I don't want to focus on eventual transactional powers and the force of imitation (if we see more violence, we become more violent) - that addresses content and not tools. That's not the primary issue with new online media or social media: In the beginning, they don't have any content; there is nothing in them, that users have not created before.
So if there is violence, hate, bullying in new online media, it has been out there before. You can't even say that this content has been created by greedy irresponsible people, like you may say regarding movies or games (even though that's not correct either).
The assumption I want to focus on is that of the blind, deaf and mute monkeys: To blame new online media for cybermobbing means to assume that what we don't see does not exist.

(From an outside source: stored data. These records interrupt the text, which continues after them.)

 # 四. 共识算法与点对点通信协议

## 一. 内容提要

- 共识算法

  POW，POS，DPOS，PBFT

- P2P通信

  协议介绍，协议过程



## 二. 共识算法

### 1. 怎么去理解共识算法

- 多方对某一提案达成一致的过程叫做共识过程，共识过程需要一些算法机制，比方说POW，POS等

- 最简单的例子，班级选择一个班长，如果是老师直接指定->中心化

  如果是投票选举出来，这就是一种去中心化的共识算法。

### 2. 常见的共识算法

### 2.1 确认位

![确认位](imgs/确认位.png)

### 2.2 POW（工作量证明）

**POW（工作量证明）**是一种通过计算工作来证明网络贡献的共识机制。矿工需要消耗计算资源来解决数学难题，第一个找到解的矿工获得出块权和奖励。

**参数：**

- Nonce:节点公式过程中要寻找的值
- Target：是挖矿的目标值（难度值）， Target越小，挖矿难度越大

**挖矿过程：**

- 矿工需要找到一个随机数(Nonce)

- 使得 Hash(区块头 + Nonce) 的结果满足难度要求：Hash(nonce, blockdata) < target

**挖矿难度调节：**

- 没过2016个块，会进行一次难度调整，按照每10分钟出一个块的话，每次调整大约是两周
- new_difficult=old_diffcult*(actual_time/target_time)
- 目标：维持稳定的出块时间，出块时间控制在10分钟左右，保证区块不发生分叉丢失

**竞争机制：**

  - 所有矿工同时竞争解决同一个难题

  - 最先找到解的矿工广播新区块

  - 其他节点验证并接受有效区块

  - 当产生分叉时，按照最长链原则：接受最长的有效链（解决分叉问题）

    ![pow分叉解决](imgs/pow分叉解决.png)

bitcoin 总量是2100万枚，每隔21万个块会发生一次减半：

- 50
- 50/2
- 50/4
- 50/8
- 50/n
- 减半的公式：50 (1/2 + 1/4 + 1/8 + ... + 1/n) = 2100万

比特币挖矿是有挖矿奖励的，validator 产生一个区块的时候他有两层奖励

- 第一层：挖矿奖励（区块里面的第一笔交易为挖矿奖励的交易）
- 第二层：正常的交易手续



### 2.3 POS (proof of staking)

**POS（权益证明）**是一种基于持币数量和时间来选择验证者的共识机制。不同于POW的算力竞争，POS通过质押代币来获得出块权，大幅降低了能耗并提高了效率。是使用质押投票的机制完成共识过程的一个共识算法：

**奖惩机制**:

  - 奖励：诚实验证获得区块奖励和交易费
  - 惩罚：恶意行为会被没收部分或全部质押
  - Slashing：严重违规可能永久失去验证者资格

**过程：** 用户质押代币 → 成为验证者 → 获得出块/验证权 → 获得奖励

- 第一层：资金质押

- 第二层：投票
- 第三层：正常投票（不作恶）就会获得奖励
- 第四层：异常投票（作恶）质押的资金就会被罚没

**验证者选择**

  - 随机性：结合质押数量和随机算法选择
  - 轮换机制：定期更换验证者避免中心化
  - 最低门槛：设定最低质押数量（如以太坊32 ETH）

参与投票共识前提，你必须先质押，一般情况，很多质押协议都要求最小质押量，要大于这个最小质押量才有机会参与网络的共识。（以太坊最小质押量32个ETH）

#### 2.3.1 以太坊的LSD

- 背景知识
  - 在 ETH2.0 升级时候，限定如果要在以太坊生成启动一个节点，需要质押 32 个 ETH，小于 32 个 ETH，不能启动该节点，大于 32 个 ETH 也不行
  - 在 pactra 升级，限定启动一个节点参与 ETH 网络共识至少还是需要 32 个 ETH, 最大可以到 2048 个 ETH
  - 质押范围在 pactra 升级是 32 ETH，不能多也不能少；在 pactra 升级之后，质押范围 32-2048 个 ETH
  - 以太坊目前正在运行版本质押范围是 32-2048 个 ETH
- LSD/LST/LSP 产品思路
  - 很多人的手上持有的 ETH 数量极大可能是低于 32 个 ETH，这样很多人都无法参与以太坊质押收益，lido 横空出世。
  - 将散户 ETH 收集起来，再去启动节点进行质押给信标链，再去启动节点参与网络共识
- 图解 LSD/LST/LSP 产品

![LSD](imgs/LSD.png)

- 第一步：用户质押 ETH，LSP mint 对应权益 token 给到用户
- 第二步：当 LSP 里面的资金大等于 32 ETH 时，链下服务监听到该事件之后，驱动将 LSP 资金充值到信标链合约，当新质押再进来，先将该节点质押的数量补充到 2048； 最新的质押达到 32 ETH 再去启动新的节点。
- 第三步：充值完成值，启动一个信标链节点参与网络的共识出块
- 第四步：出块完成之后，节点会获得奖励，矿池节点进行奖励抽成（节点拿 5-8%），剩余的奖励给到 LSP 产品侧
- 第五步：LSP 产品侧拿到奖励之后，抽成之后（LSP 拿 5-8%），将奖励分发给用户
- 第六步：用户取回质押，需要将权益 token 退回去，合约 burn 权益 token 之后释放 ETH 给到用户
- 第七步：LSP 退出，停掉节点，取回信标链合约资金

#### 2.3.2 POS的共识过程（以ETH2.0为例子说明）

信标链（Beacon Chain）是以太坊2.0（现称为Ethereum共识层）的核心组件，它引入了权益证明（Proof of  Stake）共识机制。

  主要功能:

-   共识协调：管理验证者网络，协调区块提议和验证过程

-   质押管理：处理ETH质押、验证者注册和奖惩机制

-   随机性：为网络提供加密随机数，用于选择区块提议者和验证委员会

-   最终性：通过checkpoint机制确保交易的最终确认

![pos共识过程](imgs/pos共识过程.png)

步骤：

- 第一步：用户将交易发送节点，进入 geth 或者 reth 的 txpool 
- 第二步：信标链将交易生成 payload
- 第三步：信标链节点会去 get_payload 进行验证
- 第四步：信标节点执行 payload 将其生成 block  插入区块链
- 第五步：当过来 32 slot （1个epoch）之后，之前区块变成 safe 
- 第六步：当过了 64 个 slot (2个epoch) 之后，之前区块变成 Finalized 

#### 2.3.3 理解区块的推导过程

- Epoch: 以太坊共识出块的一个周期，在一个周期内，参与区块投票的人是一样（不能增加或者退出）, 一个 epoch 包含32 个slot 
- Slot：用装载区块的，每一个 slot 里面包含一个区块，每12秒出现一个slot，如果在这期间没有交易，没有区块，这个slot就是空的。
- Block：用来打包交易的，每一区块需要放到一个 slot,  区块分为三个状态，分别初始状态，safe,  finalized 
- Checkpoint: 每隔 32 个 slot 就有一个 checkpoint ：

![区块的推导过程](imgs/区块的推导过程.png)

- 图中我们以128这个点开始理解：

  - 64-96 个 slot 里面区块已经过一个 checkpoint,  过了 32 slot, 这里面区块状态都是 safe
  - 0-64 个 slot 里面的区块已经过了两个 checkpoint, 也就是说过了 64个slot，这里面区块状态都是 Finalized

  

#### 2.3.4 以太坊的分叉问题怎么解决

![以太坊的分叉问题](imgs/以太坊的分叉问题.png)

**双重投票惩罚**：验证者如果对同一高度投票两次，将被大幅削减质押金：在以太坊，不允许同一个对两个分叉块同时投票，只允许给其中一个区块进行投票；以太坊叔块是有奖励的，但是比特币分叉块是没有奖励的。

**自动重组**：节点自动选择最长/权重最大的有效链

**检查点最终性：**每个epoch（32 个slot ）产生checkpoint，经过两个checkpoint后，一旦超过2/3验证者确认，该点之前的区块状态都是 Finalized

As long as kids just beat and mob in the schoolyard or on the schoolbus, we don't care. If they start to spread the word, we suddenly notice the problem. That's nothing extraordinary, but how to we come to the decision to relate the existence of this problem to the existence of media?
A similar phenomenon accompanied the perception of the Iraq wears in the early nineties. Bombs and missiles with cameras delivered pictures of destruction directly to peoples living rooms, you could watch the moment (hopefully military) targets were put to ashes in your TV. That also caused discussions: did it present war as a game? Or did these pictures show war like it was never seen before, did they add valuable and unprecedented truth?
War, until then, was something younger people in the western world new from history books and monuments. Memorial plaques on buildings in german cities remind you, that this building has been destroyed an rebuilt during a war, sites like the Gedaechtniskirche in Berlin are a cosy symbiosis of art and destruction. - All of it is far away and gone long before. The live-transmission of destruction brought up other questions: Have people been in this building? What kind of building was it actually? Why did it have to be destroyed?
Why was it actually possible to ask at all, if TV should show this footage? The question to be asked was rather: Why at all did this happen? And this is then quite trivial.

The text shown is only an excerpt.